CompSci 308
Fall 2019
Advanced Software Design and Implementation

GIT Workflow for Teams

I suggest the following workflow for your team projects to minimize merge conflicts. It is based on using one branch per person in the team and using Gitlab's Merge Request to share each person's changes with the team.

Clone the Project Repository

For team projects, you will want to clone the team repository directly (there should be no reason to fork your own copy) so that everyone is working on the same code base.

One Branch per Person

The advantage of using one branch per person (instead of each package or feature) is that it essentially assures that you are the only one using your branch, meaning you will only need to push your changes periodically so they are available in Gitlab and can be integrated into the master branch and you will not need to pull any new changes.

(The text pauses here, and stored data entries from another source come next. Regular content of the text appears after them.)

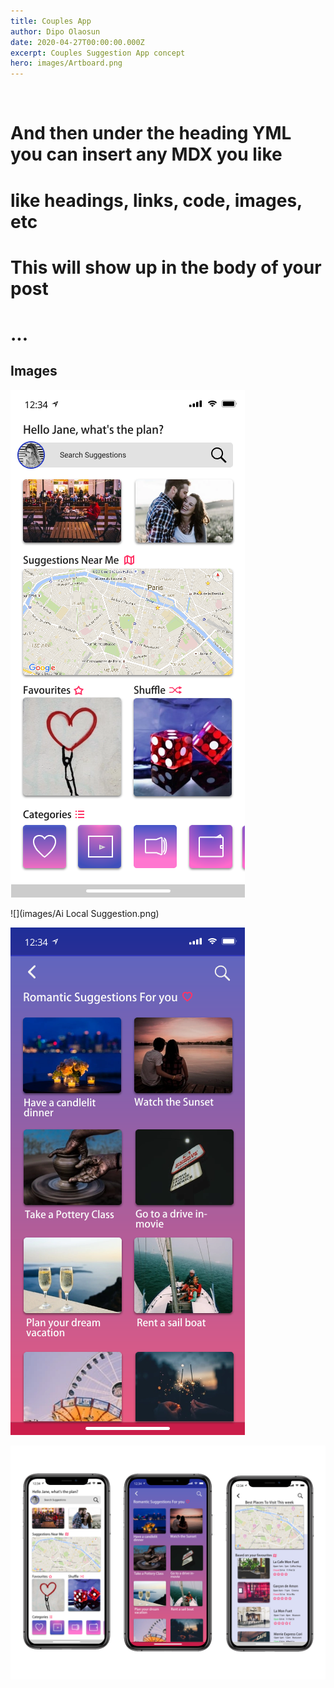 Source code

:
 ```yaml
---
title: Couples App
author: Dipo Olaosun
date: 2020-04-27T00:00:00.000Z
excerpt: Couples Suggestion App concept
hero: images/Artboard.png
---
```

![]()

# And then under the heading YML you can insert any MDX you like

# like headings, links, code, images, etc

# This will show up in the body of your post

# ...

<!-- <p>  project about blender development <p> -->

## Images

![](images/Home.png "Homepage")

![](images/Ai Local Suggestion.png)



![](images/Suggestions.png)

![](images/Artboard.png)
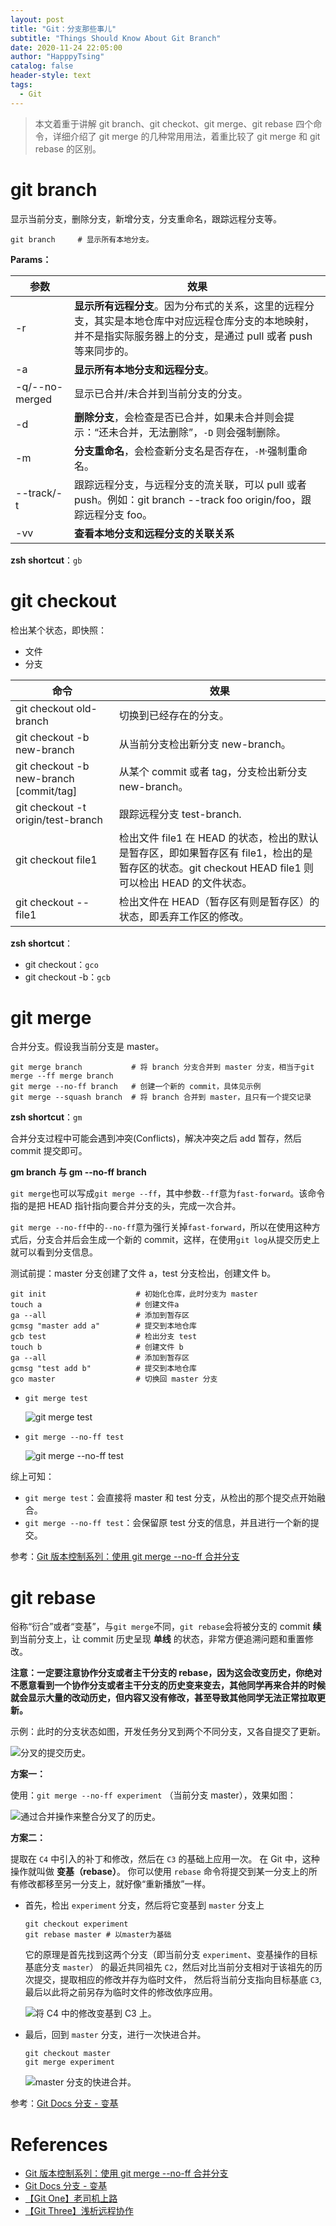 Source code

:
 ```yaml
---
layout: post
title: "Git：分支那些事儿"
subtitle: "Things Should Know About Git Branch"
date: 2020-11-24 22:05:00
author: "HapppyTsing"
catalog: false
header-style: text
tags:
  - Git
---
```


> 本文着重于讲解 git branch、git checkot、git merge、git rebase 四个命令，详细介绍了 git merge 的几种常用用法，着重比较了 git merge 和 git rebase 的区别。

# git branch

显示当前分支，删除分支，新增分支，分支重命名，跟踪远程分支等。

```shell
git branch     # 显示所有本地分支。
```

**Params：**

| 参数           | 效果                                                                                                                                                               |
| -------------- | ------------------------------------------------------------------------------------------------------------------------------------------------------------------ |
| -r             | **显示所有远程分支**。因为分布式的关系，这里的远程分支，其实是本地仓库中对应远程仓库分支的本地映射，并不是指实际服务器上的分支，是通过 pull 或者 push 等来同步的。 |
| -a             | **显示所有本地分支和远程分支**。                                                                                                                                   |
| -q/--no-merged | 显示已合并/未合并到当前分支的分支。                                                                                                                                |
| -d             | **删除分支**，会检查是否已合并，如果未合并则会提示：“还未合并，无法删除”，`-D` 则会强制删除。                                                                      |
| -m             | **分支重命名**，会检查新分支名是否存在，`-M`·强制重命名。                                                                                                          |
| --track/-t     | 跟踪远程分支，与远程分支的流关联，可以 pull 或者 push。例如：git branch --track foo origin/foo，跟踪远程分支 foo。                                                 |
| -vv            | **查看本地分支和远程分支的关联关系**                                                                                                                               |

**zsh shortcut**：`gb`

# git checkout

检出某个状态，即快照：

- 文件
- 分支

| 命令                                    | 效果                                                                                                                                                |
| --------------------------------------- | --------------------------------------------------------------------------------------------------------------------------------------------------- |
| git checkout old-branch                 | 切换到已经存在的分支。                                                                                                                              |
| git checkout -b new-branch              | 从当前分支检出新分支 new-branch。                                                                                                                   |
| git checkout -b new-branch [commit/tag] | 从某个 commit 或者 tag，分支检出新分支 new-branch。                                                                                                 |
| git checkout -t origin/test-branch      | 跟踪远程分支 test-branch.                                                                                                                           |
| git checkout file1                      | 检出文件 file1 在 HEAD 的状态，检出的默认是暂存区，即如果暂存区有 file1，检出的是暂存区的状态。git checkout HEAD file1 则可以检出 HEAD 的文件状态。 |
| git checkout -- file1                   | 检出文件在 HEAD（暂存区有则是暂存区）的状态，即丢弃工作区的修改。                                                                                   |

**zsh shortcut**：

- git checkout：`gco`
- git checkout -b：`gcb`

# git merge

合并分支。假设我当前分支是 master。

```shell
git merge branch           # 将 branch 分支合并到 master 分支，相当于git merge --ff merge branch
git merge --no-ff branch   # 创建一个新的 commit，具体见示例
git merge --squash branch  # 将 branch 合并到 master，且只有一个提交记录
```

**zsh shortcut**：`gm`

合并分支过程中可能会遇到冲突(Conflicts)，解决冲突之后 add 暂存，然后 commit 提交即可。

**gm branch 与 gm --no-ff branch**

`git merge`也可以写成`git merge --ff`，其中参数`--ff`意为`fast-forward`。该命令指的是把 HEAD 指针指向要合并分支的头，完成一次合并。

`git merge --no-ff`中的`--no-ff`意为强行关掉`fast-forward`，所以在使用这种方式后，分支合并后会生成一个新的 commit，这样，在使用`git log`从提交历史上就可以看到分支信息。

测试前提：master 分支创建了文件 a，test 分支检出，创建文件 b。

```shell
git init                    # 初始化仓库，此时分支为 master
touch a                     # 创建文件a
ga --all                    # 添加到暂存区
gcmsg "master add a"        # 提交到本地仓库
gcb test                    # 检出分支 test
touch b                     # 创建文件 b
ga --all                    # 添加到暂存区
gcmsg "test add b"          # 提交到本地仓库
gco master                  # 切换回 master 分支
```

- `git merge test`

  ![git merge test](https://happytsing-figure-bed.oss-cn-hangzhou.aliyuncs.com/git/20210915204730.png)

- `git merge --no-ff test`

  ![git merge --no-ff test](https://happytsing-figure-bed.oss-cn-hangzhou.aliyuncs.com/git/20210915204845.png)

综上可知：

- `git merge test`：会直接将 master 和 test 分支，从检出的那个提交点开始融合。
- `git merge --no-ff test`：会保留原 test 分支的信息，并且进行一个新的提交。

参考：[Git 版本控制系列：使用 git merge --no-ff 合并分支](https://blog.csdn.net/wangqingchuan92/article/details/103137960)

# git rebase

俗称“衍合”或者“变基”，与`git merge`不同，`git rebase`会将被分支的 commit **续** 到当前分支上，让 commit 历史呈现 **单线** 的状态，非常方便追溯问题和重置修改。

**注意：一定要注意协作分支或者主干分支的 rebase，因为这会改变历史，你绝对不愿意看到一个协作分支或者主干分支的历史变来变去，其他同学再来合并的时候就会显示大量的改动历史，但内容又没有修改，甚至导致其他同学无法正常拉取更新。**

示例：此时的分支状态如图，开发任务分叉到两个不同分支，又各自提交了更新。

![分叉的提交历史。](https://happytsing-figure-bed.oss-cn-hangzhou.aliyuncs.com/git/20210915211055.png)

**方案一：**

使用：`git merge --no-ff experiment` （当前分支 master），效果如图：

![通过合并操作来整合分叉了的历史。](https://happytsing-figure-bed.oss-cn-hangzhou.aliyuncs.com/git/20210915211058.png)

**方案二：**

提取在 `C4` 中引入的补丁和修改，然后在 `C3` 的基础上应用一次。 在 Git 中，这种操作就叫做 **变基（rebase）**。 你可以使用 `rebase` 命令将提交到某一分支上的所有修改都移至另一分支上，就好像“重新播放”一样。

- 首先，检出 `experiment` 分支，然后将它变基到 `master` 分支上

  ```shell
  git checkout experiment
  git rebase master # 以master为基础
  ```

  它的原理是首先找到这两个分支（即当前分支 `experiment`、变基操作的目标基底分支 `master`） 的最近共同祖先 `C2`，然后对比当前分支相对于该祖先的历次提交，提取相应的修改并存为临时文件， 然后将当前分支指向目标基底 `C3`, 最后以此将之前另存为临时文件的修改依序应用。

  ![将 `C4` 中的修改变基到 `C3` 上。](https://happytsing-figure-bed.oss-cn-hangzhou.aliyuncs.com/git/20210915211103.png)

- 最后，回到 `master` 分支，进行一次快进合并。

  ```shell
  git checkout master
  git merge experiment
  ```

  ![`master` 分支的快进合并。](https://happytsing-figure-bed.oss-cn-hangzhou.aliyuncs.com/git/20210915211107.png)

参考：[Git Docs 分支 - 变基](https://git-scm.com/book/zh/v2/Git-%E5%88%86%E6%94%AF-%E5%8F%98%E5%9F%BA)

# References

- [Git 版本控制系列：使用 git merge --no-ff 合并分支](https://blog.csdn.net/wangqingchuan92/article/details/103137960)
- [Git Docs 分支 - 变基](https://git-scm.com/book/zh/v2/Git-%E5%88%86%E6%94%AF-%E5%8F%98%E5%9F%BA)
- [【Git One】老司机上路](https://blog.leqing.work/2020/11/25/Git-Base/)
- [【Git Three】浅析远程协作](https://blog.leqing.work/2020/11/23/Git-Remote/)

Integrate Your Changes with the Team

Merge Requests are a powerful tool provided by many online GIT repositories (including GitHub and BitBucket). It creates a web page representing the changes you intend to make to the repository in an easy to understand format that allows others to comment on your changes before accepting them. The request's web page also updates automatically if new changes are committed and pushed.

Integrate the Team's Changes with Your Code

This step is most likely to contain merge conflicts since you have been coding on your branch without worrying about what the rest of the team has been doing (so the longer you wait to push your code the more likely it is that you will cause conflicts).